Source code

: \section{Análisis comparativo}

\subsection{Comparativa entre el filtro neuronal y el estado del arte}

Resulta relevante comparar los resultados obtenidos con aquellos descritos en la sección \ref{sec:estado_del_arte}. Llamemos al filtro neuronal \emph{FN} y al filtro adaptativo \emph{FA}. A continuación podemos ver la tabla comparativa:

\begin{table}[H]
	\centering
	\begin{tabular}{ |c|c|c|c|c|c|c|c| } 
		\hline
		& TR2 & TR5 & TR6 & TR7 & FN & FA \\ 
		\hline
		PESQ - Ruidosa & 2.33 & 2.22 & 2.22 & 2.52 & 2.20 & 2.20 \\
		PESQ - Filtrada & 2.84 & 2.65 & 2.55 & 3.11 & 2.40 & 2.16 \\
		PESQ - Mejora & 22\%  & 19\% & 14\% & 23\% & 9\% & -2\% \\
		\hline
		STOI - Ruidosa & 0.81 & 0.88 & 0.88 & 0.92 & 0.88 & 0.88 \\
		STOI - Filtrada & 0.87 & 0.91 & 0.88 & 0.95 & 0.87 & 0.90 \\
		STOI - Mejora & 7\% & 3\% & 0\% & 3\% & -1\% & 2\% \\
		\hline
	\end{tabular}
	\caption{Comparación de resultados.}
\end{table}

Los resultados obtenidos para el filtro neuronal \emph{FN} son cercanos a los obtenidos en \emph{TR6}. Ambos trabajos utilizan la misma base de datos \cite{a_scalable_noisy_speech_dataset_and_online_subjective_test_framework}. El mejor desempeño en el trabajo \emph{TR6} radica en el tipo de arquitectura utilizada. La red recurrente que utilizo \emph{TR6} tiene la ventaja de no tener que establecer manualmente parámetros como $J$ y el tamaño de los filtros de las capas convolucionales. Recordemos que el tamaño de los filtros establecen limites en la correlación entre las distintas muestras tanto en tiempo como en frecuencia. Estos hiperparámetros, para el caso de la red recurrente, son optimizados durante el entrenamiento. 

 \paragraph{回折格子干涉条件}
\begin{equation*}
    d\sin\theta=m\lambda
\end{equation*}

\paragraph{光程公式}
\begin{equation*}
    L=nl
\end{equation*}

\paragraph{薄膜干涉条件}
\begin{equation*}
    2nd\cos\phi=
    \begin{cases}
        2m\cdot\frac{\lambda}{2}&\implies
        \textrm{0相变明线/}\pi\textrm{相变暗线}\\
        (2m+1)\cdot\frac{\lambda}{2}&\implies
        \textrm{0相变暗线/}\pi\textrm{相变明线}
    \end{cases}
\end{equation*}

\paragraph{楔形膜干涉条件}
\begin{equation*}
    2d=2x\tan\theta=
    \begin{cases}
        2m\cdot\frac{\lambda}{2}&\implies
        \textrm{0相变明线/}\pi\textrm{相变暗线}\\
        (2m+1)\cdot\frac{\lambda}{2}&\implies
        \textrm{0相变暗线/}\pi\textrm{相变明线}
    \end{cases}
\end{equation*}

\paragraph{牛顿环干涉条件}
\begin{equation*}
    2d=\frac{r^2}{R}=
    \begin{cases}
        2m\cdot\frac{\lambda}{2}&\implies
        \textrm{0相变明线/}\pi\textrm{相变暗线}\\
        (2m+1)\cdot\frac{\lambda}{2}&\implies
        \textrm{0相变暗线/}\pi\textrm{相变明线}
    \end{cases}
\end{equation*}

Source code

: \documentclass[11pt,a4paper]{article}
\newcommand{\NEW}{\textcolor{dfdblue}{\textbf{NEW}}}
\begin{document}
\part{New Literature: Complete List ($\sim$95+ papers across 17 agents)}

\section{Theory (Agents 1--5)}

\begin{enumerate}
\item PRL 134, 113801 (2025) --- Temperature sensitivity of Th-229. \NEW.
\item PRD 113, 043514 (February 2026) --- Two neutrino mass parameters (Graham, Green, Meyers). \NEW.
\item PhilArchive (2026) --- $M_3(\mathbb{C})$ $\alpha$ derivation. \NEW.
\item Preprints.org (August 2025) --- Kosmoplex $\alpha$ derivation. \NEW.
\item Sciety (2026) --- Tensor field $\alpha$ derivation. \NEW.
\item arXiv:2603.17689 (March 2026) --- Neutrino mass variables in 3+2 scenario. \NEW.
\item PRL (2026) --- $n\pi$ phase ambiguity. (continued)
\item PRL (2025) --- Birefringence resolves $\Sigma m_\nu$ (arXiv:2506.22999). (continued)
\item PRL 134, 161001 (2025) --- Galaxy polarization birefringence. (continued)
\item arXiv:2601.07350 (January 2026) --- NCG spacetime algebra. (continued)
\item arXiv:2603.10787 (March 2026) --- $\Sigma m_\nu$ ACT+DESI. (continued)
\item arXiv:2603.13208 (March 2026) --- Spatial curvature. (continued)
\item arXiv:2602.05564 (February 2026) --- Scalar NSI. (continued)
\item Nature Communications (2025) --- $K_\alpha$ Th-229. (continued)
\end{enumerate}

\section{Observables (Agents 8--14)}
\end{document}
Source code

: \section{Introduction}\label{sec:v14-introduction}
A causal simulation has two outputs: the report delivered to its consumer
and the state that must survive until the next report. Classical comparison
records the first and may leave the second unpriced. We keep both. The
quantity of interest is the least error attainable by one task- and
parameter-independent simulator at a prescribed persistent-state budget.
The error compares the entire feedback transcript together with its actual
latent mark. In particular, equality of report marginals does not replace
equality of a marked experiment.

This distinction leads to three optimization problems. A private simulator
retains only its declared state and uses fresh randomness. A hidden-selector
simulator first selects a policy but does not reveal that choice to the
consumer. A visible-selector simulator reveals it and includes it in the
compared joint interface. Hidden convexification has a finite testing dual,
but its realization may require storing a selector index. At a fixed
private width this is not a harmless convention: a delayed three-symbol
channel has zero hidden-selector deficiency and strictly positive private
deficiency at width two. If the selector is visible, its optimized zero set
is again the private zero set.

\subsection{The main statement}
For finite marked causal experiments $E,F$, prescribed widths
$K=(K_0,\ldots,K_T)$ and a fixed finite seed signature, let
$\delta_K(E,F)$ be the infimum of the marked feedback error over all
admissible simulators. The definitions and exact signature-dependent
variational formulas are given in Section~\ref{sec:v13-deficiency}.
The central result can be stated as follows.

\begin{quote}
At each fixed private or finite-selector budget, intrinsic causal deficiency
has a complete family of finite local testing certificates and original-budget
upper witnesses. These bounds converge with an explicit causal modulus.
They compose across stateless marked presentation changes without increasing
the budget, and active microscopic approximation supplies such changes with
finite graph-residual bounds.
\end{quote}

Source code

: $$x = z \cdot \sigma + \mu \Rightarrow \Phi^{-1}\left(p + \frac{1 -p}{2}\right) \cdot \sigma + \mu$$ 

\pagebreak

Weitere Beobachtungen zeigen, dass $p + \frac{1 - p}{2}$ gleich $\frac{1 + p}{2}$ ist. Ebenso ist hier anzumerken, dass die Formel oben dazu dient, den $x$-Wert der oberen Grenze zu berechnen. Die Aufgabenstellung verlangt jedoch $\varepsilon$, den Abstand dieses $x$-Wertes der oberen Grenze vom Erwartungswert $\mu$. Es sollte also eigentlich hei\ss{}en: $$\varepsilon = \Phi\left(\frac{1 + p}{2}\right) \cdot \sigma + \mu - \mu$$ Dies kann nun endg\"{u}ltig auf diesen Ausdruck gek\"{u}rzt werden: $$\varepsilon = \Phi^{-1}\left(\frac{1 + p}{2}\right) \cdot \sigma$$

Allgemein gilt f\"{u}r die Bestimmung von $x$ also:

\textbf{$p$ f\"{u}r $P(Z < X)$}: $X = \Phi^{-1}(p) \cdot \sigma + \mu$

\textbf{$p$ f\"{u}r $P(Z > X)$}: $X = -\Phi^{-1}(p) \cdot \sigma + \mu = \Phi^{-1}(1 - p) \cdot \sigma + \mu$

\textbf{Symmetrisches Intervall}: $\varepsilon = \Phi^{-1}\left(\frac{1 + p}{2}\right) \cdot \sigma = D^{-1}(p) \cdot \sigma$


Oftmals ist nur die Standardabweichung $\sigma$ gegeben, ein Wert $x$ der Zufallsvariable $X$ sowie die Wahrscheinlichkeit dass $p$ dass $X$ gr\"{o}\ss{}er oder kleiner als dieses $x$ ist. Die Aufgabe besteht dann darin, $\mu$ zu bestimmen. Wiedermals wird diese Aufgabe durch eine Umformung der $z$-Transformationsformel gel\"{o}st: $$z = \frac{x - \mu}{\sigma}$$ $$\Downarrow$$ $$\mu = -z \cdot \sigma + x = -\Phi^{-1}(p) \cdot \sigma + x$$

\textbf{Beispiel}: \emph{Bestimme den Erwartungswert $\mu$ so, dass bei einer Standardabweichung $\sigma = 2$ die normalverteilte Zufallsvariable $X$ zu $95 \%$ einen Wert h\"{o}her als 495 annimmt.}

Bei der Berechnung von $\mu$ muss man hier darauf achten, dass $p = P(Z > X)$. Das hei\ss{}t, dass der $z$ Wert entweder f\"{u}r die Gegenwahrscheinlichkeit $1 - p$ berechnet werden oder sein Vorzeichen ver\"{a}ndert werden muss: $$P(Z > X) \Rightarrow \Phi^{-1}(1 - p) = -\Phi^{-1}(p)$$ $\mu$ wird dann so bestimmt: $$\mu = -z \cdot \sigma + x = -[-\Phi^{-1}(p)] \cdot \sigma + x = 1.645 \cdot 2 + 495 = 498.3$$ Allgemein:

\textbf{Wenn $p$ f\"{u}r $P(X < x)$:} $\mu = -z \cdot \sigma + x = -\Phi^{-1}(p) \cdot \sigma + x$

......

• _Instructions for the task_:
Please reproduce the lines from the line with "deficiency at width" to the line with "has a complete", both ends included, exactly as they appear above.

• _Output_:
deficiency at width two. If the selector is visible, its optimized zero set
is again the private zero set.

\subsection{The main statement}
For finite marked causal experiments $E,F$, prescribed widths
$K=(K_0,\ldots,K_T)$ and a fixed finite seed signature, let
$\delta_K(E,F)$ be the infimum of the marked feedback error over all
admissible simulators. The definitions and exact signature-dependent
variational formulas are given in Section~\ref{sec:v13-deficiency}.
The central result can be stated as follows.

\begin{quote}
At each fixed private or finite-selector budget, intrinsic causal deficiency
has a complete family of finite local testing certificates and original-budget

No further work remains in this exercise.